Although the records are rich in descriptive metadata, these textual descriptions are often not sufficient to support sophisticated search scenarios or (musicological) research. For example, finding recordings from a specific artist would be no problem, as well as finding works from a certain year. A search for contemporary music which was inspired by a classical composer or music style would certainly be problematic. This would require that those references to influencing artists and styles are recorded somewhere in the metadata. Yet, manually annotating records in digital library collections is cumbersome and error prone. Audio, especially music recordings are even more complex to describe. This is because, despite of some objective properties (such as composer, performer, instrumentation, structure, meter, etc.), music is highly subjective. The perceptions of properties like genre, timbre, mood, etc. are both personal and ambivalent. Even if such information has been recorded in the metadata, the algorithms of conventional search engines require a certain amount of consistency in descriptive terminology. Thus it appears that the state-of-the-art text based approach faces many obstacles concerning the effectiveness of music or audio search.

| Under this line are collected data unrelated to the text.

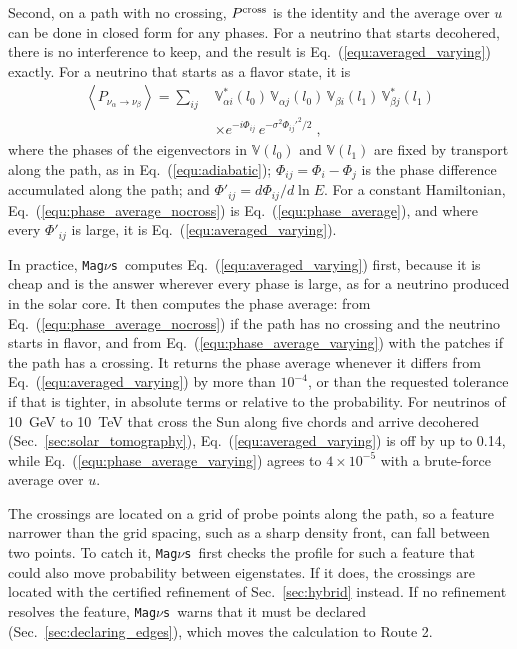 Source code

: \documentclass[final,5p,times,twocolumn,sort,compress]{elsarticle}
\makeatletter
\newcommand{\eq}{Eq.}
\DeclareRobustCommand{\_}{%
  \ifmmode\nfss@text{\textunderscore}\else\textunderscore\allowbreak\fi}
\newcommand{\equ}[1]{\eq~(\ref{equ:#1})}
\newcommand{\magnus}{{\tt Mag}\ensuremath{\nu}{\tt s}}
\makeatother
\begin{document}
Second, on a path with no crossing, $P^{\rm cross}$ is the identity and the average over $u$ can be done in closed form for any phases. For a neutrino that starts decohered, there is no interference to keep, and the result is \equ{averaged_varying} exactly. For a neutrino that starts as a flavor state, it is
\begin{align}
 \left\langle P_{\nu_\alpha \to \nu_\beta} \right\rangle
 =
 \sum_{ij}\,
 & \mathbb{V}^\ast_{\alpha i}(l_0)\,\mathbb{V}_{\alpha j}(l_0)\,
 \mathbb{V}_{\beta i}(l_1)\,\mathbb{V}^\ast_{\beta j}(l_1)
 \label{equ:phase_average_nocross} \\
 & \times e^{-i\Phi_{ij}}\, e^{-\sigma^2 \Phi_{ij}'^2/2} \;,
 \nonumber
\end{align}
where the phases of the eigenvectors in $\mathbb{V}(l_0)$ and $\mathbb{V}(l_1)$ are fixed by transport along the path, as in \equ{adiabatic}; $\Phi_{ij} = \Phi_i - \Phi_j$ is the phase difference accumulated along the path; and $\Phi'_{ij} = d\Phi_{ij}/d\ln E$. For a constant Hamiltonian, \equ{phase_average_nocross} is \equ{phase_average}, and where every $\Phi'_{ij}$ is large, it is \equ{averaged_varying}.

In practice, \magnus\ computes \equ{averaged_varying} first, because it is cheap and is the answer wherever every phase is large, as for a neutrino produced in the solar core. It then computes the phase average: from \equ{phase_average_nocross} if the path has no crossing and the neutrino starts in flavor, and from \equ{phase_average_varying} with the patches if the path has a crossing. It returns the phase average whenever it differs from \equ{averaged_varying} by more than $10^{-4}$, or than the requested tolerance if that is tighter, in absolute terms or relative to the probability. For neutrinos of 10~GeV to 10~TeV that cross the Sun along five chords and arrive decohered (Sec.~\ref{sec:solar_tomography}), \equ{averaged_varying} is off by up to 0.14, while \equ{phase_average_varying} agrees to $4 \times 10^{-5}$ with a brute-force average over $u$.

The crossings are located on a grid of probe points along the path, so a feature narrower than the grid spacing, such as a sharp density front, can fall between two points. To catch it, \magnus\ first checks the profile for such a feature that could also move probability between eigenstates. If it does, the crossings are located with the certified refinement of Sec.~\ref{sec:hybrid} instead. If no refinement resolves the feature, \magnus\ warns that it must be declared (Sec.~\ref{sec:declaring_edges}), which moves the calculation to Route 2.
\end{document}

The information required for implementing an efficient audio search is encoded in audio files – still it needs to be unlocked. Human listeners are able to identify performing artists, instrumentation, melodies, songs, moods, genres, as well as even subtle similarities between songs within fractions of a second. Based on this premise of the existence of music information, the aim is to retrieve this information, to extract it and to store it in a machine processable format. This process is called feature extraction and transforms music information into a series of descriptive numbers. Based on the applied feature extraction method these numbers express or relate to musical properties such as timbre, rhythm or harmony. The following images provide an example of rhythmic features extracted from two different music tracks. Image a) represents the rhythmic energy from a classical, and image b) from a heavy metal track. At a glance it can be observed, that the two songs obviously differ significantly in their peak values (red colored pixels refer to high intensity values).
Music features calculated from the audio signal, such as the examples provided above, are further used to make songs comparable on a numerical basis. In that sense, songs exhibiting similar patterns will be considered as musically similar – at least in terms of rhythmic expression. This relationship between numerical and music similarity facilitates new approaches to music search. Besides the traditional text based approach, where music information has to be textually encoded and provided, a content based approach adds a wide range of advantages and possibilities to search engines.
Content Based Search
Content based search refers to approaches using information available within the audio content and not within the descriptive metadata. This usually requires a pre-processing step where this information is extracted and quantized to make it comparable on a numerical level. This is also referred to as vector representation. Usually a content based feature – independently of the actual multimedia domain (e.g. music, image, video, etc.) – is not a single value but a set of values. The Chroma features for example describe the distribution of the spectral energy over the 12 semitones of a musical octave. Thus, the feature consists of 12 values which are represented as one vector with a length of 12. Extracting these features from a collection of audio files creates a so-called vector space. Referring to this, search approaches based on content based features are also often referred to as Vector Space Approaches or Vector Space Models.
Audio Similarity Calculations
Searches in vector space function on different principles than traditional text-based approaches. Contrary to query languages which have strictly defined rule sets, such as SQL, vector space models are based on similarity estimations which are generally derived from numerical differences of feature vectors. There are various methods to calculate vector similarities by considering aspects of different probability distributions, but all of them provide an estimate of how similar the values within the vectors are. In the context of a content based search engine, these estimates are used to facilitate sophisticated search scenarios like the popular use case of Query by Example. In this scenario, the information need is expressed by an example song and the search engine is expected to retrieve similar songs. Thus, as a first step, the feature vector of the example song will be used to calculate the pairwise similarities to each other feature vector in the song collection. The result is a list similarity estimations. By sorting this list in descending order, top-entries with high similarity values are considered to refer to highly similar songs. This interpretation of music similarity highly depends on the models used to calculate the feature vectors. Although this is a considerable weakness of this approach, such approaches are state-of-the-art in multimedia research in general. Research specifically on music feature extraction is progressing rapidly and remarkable results are already made available as open source software.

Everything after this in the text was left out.